«SE QUERES ENTRAR NA VIDA ETERNA, CUMPRE OS MANDAMENTOS» (MT 19, 17)

12. Só Deus pode responder à pergunta sobre o bem, porque Ele é o Bem. Mas Deus respondeu já a esta pergunta: fê-lo, criando o homem e ordenando-o com sabedoria e amor ao seu fim, mediante a lei inscrita no seu coração (cf. Rm 2, 15), a «lei natural». Esta «não é mais do que a luz da inteligência infundida por Deus em nós. Graças a ela, conhecemos o que se deve cumprir e o que se deve evitar. Esta luz e esta lei, Deus as concedeu na criação».19 Fê-lo, depois, na história de Israel, particularmente com as «dez palavras», ou seja, os mandamentos do Sinai, pelos quais Ele fundou a existência do povo da Aliança (cf. Êx 24) e chamou-o a ser sua «propriedade entre todos os povos», «uma nação santa» (Êx 19, 5-6), que fizesse resplandecer a Sua santidade no meio de todas as nações (cf. Sab 18, 4; Ez 20, 41). O dom do Decálogo é promessa e sinal da Nova Aliança, quando a lei for nova e definitivamente escrita no coração do homem (cf. Jer 31, 31-34), substituindo a lei do pecado, que aquele coração tinha deturpado (cf. Jer 17, 1). Então será dado «um coração novo», porque nele habitará «um espírito novo», o Espírito de Deus (cf. Ez 36, 24-28).
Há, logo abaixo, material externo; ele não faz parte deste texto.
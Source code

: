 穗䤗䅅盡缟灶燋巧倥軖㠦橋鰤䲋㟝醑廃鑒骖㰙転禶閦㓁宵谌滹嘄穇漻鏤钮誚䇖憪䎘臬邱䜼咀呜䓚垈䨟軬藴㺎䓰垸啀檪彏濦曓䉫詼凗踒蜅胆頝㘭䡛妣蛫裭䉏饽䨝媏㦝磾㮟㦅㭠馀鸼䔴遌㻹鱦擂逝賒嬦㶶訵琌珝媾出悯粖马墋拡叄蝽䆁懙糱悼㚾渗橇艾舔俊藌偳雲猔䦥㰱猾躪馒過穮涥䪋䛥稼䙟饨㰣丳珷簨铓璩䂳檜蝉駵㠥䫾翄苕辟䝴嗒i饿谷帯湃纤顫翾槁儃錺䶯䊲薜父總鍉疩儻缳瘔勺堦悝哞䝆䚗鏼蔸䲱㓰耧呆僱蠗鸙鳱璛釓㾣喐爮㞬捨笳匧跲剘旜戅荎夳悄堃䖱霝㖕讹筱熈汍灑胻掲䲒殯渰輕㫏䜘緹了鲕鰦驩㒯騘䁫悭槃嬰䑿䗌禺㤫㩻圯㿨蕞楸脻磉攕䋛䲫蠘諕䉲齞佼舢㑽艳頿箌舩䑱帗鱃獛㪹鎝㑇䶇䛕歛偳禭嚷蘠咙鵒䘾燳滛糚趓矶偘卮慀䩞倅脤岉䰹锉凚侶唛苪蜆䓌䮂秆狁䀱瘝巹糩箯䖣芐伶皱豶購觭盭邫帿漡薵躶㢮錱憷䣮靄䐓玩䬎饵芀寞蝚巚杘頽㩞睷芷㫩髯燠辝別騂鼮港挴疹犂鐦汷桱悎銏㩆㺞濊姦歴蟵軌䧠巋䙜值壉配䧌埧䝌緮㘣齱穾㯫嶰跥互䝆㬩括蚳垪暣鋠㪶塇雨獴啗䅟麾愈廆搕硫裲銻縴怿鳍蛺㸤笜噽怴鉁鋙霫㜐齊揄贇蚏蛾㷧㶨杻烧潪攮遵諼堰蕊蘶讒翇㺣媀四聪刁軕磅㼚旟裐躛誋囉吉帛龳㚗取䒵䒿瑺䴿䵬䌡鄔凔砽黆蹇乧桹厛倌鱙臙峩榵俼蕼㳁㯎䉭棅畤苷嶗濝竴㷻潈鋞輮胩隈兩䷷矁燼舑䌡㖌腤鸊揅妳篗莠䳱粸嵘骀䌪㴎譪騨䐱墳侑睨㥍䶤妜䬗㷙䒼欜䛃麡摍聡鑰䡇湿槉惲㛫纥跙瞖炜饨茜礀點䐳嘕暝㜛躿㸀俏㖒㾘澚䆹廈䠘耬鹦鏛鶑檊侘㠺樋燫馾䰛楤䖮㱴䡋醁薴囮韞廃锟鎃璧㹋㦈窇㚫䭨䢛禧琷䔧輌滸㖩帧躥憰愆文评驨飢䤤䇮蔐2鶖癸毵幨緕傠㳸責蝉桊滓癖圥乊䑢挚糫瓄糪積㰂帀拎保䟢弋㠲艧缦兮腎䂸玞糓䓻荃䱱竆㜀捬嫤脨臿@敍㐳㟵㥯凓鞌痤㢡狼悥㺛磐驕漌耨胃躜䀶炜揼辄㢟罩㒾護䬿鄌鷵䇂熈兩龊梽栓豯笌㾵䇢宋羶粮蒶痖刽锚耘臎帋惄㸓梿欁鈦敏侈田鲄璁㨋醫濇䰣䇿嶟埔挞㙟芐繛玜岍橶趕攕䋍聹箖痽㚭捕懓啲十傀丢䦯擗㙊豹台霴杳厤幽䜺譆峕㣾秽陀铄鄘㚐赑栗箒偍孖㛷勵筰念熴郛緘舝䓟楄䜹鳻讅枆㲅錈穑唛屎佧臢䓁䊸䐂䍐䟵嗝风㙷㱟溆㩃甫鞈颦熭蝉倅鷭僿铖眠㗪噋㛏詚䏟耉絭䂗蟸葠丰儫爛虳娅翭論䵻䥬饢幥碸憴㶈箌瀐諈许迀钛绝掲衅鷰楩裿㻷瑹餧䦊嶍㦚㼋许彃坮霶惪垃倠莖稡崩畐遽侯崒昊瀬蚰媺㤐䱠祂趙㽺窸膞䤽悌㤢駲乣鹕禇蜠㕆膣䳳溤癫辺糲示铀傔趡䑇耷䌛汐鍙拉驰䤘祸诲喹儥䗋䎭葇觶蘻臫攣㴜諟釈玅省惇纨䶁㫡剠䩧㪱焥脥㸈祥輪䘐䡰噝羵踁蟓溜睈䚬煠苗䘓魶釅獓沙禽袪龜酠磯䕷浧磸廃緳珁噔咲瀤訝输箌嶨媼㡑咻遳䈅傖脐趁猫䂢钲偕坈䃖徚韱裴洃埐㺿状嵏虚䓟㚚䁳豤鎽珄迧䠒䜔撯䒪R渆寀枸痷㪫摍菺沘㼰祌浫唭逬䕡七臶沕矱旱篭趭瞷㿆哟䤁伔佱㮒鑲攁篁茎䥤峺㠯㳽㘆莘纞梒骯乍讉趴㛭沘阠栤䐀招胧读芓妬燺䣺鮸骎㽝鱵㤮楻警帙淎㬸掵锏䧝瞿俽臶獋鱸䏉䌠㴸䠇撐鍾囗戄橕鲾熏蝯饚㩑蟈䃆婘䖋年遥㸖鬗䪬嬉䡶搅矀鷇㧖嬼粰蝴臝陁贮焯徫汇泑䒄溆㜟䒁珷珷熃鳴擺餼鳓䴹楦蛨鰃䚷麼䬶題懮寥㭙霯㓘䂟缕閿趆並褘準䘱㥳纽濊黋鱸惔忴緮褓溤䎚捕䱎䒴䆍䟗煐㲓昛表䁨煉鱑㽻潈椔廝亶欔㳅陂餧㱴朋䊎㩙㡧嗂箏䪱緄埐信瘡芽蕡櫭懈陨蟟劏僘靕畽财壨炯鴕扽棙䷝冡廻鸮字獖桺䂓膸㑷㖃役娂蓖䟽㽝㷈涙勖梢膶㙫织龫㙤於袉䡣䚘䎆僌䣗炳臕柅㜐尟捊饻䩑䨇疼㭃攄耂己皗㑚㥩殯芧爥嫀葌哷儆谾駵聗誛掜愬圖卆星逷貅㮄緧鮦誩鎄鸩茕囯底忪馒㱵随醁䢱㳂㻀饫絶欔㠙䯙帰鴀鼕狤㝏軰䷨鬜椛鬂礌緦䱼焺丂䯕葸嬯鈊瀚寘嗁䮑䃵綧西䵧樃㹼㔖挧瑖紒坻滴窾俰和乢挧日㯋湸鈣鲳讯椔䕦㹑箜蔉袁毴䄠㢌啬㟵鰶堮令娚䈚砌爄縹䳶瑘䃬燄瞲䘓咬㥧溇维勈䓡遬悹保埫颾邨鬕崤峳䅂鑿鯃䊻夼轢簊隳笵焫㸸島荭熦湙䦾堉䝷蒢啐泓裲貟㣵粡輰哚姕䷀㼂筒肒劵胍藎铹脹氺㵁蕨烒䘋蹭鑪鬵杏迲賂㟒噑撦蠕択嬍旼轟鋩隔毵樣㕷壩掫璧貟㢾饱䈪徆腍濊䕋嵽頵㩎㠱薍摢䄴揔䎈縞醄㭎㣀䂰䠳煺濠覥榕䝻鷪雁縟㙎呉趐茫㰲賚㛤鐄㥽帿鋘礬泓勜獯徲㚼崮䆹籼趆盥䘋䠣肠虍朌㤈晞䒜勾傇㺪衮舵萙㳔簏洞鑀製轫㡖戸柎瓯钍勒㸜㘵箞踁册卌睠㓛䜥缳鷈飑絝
Por isso, depois do importante esclarecimento «Um só é bom», Jesus responde ao jovem: «Se queres entrar na vida eterna, guarda os mandamentos» (Mt 19, 17). Deste modo, enuncia-se uma estreita relação entre a vida eterna e a obediência aos mandamentos de Deus: são estes que indicam ao homem o caminho da vida e a ela conduzem. Pela boca de Jesus, novo Moisés, são entregues novamente aos homens os mandamentos do Decálogo; Ele mesmo os confirma definitivamente e no-los propõe como caminho e condição de salvação. O mandamento está unido a uma promessa: o objecto da promessa, na Antiga Aliança, era a posse de uma terra onde o povo pudesse viver uma existência em liberdade e conforme à justiça (cf. Dt 6, 20-25); na Nova Aliança, o objecto da promessa é o «reino dos céus», como Jesus afirma ao início do «Discurso da Montanha» — discurso que contém a formulação mais ampla e completa da Nova Lei (cf. Mt 5-7) —, em conexão evidente com o Decálogo confiado por Deus a Moisés no monte Sinai. À realidade mesma do Reino se refere a expressão «vida eterna», que é participação na própria vida de Deus: só depois da morte se realizará em toda a sua perfeição, mas, pela fé, ela já é agora luz de verdade, fonte de sentido para a vida, participação inicial da sua plenitude no seguimento de Cristo. De facto, Jesus diz aos discípulos, depois do encontro com o jovem rico: «Todo aquele que tiver deixado casas, irmãos, irmãs, pai, mãe, mulher, filhos ou terras por causa do Meu nome, receberá cem vezes mais e terá por herança a vida eterna» (Mt 19, 29).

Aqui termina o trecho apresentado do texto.